Hi, I’m Vova. I’m 14. I died when Russian bombs fell on our house in the village of Yurivka in Zhytomyr. On that night my mom, older sister, and her two babies died too. Only our cat and dog survived among the ruins. Dad was at work in Kyiv when it happened. In one moment he lost his entire world: his family and home that he and mom had built for us.
I grew up level-headed and thoughtful. I liked everything related to computers. Like many kids of my age, I was fond of online video games. My parents maybe didn’t always understand what I was doing but they never refused to help me. I could easily ask my father to buy me something for my hobbies.

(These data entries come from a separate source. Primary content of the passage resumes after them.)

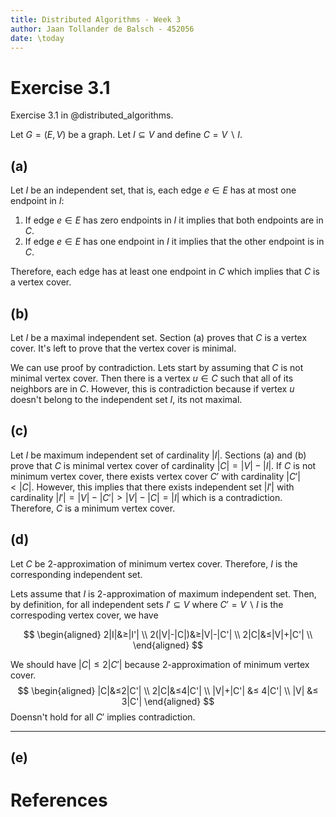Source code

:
 ```yaml
---
title: Distributed Algorithms - Week 3
author: Jaan Tollander de Balsch - 452056
date: \today
---
```

# Exercise 3.1
Exercise 3.1 in @distributed_algorithms.

<!-- TODO: vice versa!!! -->

Let $G=(E,V)$ be a graph. Let $I⊆V$ and define $C=V∖I$.

## (a)
Let $I$ be an independent set, that is, each edge $e∈E$ has at most one endpoint in $I$:

1) If edge $e∈E$ has zero endpoints in $I$ it implies that both endpoints are in $C.$
2) If edge $e∈E$ has one endpoint in $I$ it implies that the other endpoint is in $C.$

Therefore, each edge has at least one endpoint in $C$ which implies that $C$ is a vertex cover.

## (b)
Let $I$ be a maximal independent set. Section (a) proves that $C$ is a vertex cover. It's left to prove that the vertex cover is minimal. 

We can use proof by contradiction. Lets start by assuming  that $C$ is not minimal vertex cover. Then there is a vertex $u∈C$ such that all of its neighbors are in $C$. However, this is contradiction because if vertex $u$ doesn't belong to the independent set $I$, its not maximal.

## (c)
Let $I$ be maximum independent set of cardinality $|I|.$  Sections (a) and (b) prove that $C$ is minimal vertex cover of cardinality $|C|=|V|-|I|.$ If $C$ is not minimum vertex cover, there exists vertex cover $C'$ with cardinality $|C'|<|C|$. However, this implies that there exists independent set $|I'|$ with cardinality $|I'|=|V|-|C'| > |V|-|C| = |I|$ which is a contradiction. Therefore, $C$ is a minimum vertex cover.

## (d)
Let $C$ be $2$-approximation of minimum vertex cover. Therefore, $I$ is the corresponding independent set. 

Lets assume that $I$ is $2$-approximation of maximum independent set. Then, by definition, for all independent sets $I'⊆V$ where $C'=V∖I$ is the correspoding vertex cover, we have

$$
\begin{aligned}
2|I|&≥|I'| \\
2(|V|-|C|)&≥|V|-|C'| \\
2|C|&≤|V|+|C'| \\
\end{aligned}
$$

We should have $|C|≤2|C'|$ because $2$-approximation of minimum vertex cover.
$$
\begin{aligned}
|C|&≤2|C'| \\
2|C|&≤4|C'| \\
|V|+|C'| &≤ 4|C'| \\
|V| &≤ 3|C'| 
\end{aligned}
$$
Doensn't hold for all $C'$ implies contradiction.

<!-- Since $|V|≥|C'|$ we have that 

$$
(1-\frac{1}{α})|V|+\frac{1}{α}|C'| ≥ α|C'| \\
(1-\frac{1}{α})|V| ≥ (α-\frac{1}{α})|C'|
$$

which doensn't quarantee -->

---

<!-- Then by definition, for all vertex covers $C'⊆V$ where $I'=V∖C'$ is the corresponding independent set, we have
$$
\begin{aligned}
|C|&≤α|C'| \\
|V|-|I|&≤α(|V|-|I'|) \\
-|I|&≤α|V|-|V|-α|I'| \\
|I|&≥(1-α)|V|+α|I'| \\
|I|+(α-1)|V|&≥α|I'|, ∣ |V|≥|I|
\end{aligned}
$$

$I$ is $α$-approximation of maximal independent set if  -->


## (e)


<!-- # Exercise 3.2
Exercise 3.2 in @distributed_algorithms.

## (a)
## (b)
## (c)
## (d) -->

# References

I wanted to be a video game tester when I grow up. I dreamed about buying my own apartment in the capital. But first I needed to finish the 9th grade. I couldn’t wait to go to college and start learning what I was really interested in — programming. But my parents insisted that I finish school first. I didn’t have time to start the 10th grade.
I had close friends. My dad says I knew how to tell the good from the bad. I chose my company carefully. Of course, we all loved to sit at the computers but we had things to do outside as well. In the summer we often went to the riverside and had picnics. Lately, we began working out outside. I also collected soda cans. I was very proud of my collection.
I was living with my parents, sister, and nephews. I often helped my sister with her little one, our family was close. We went on a couple of vacations a year: in the summer — to the seaside near Odesa. We traveled around the Carpathians in West Ukraine. When we could we went mushroom hunting together in the forest. The year I died our parents planned to get a trip to Istanbul for me and my sister. There we would have celebrated our birthdays. My sister dreamed about this trip. I too was excited to visit Turkey.
Now our dad is seeking solace from grief by helping other people who also suffered from the war.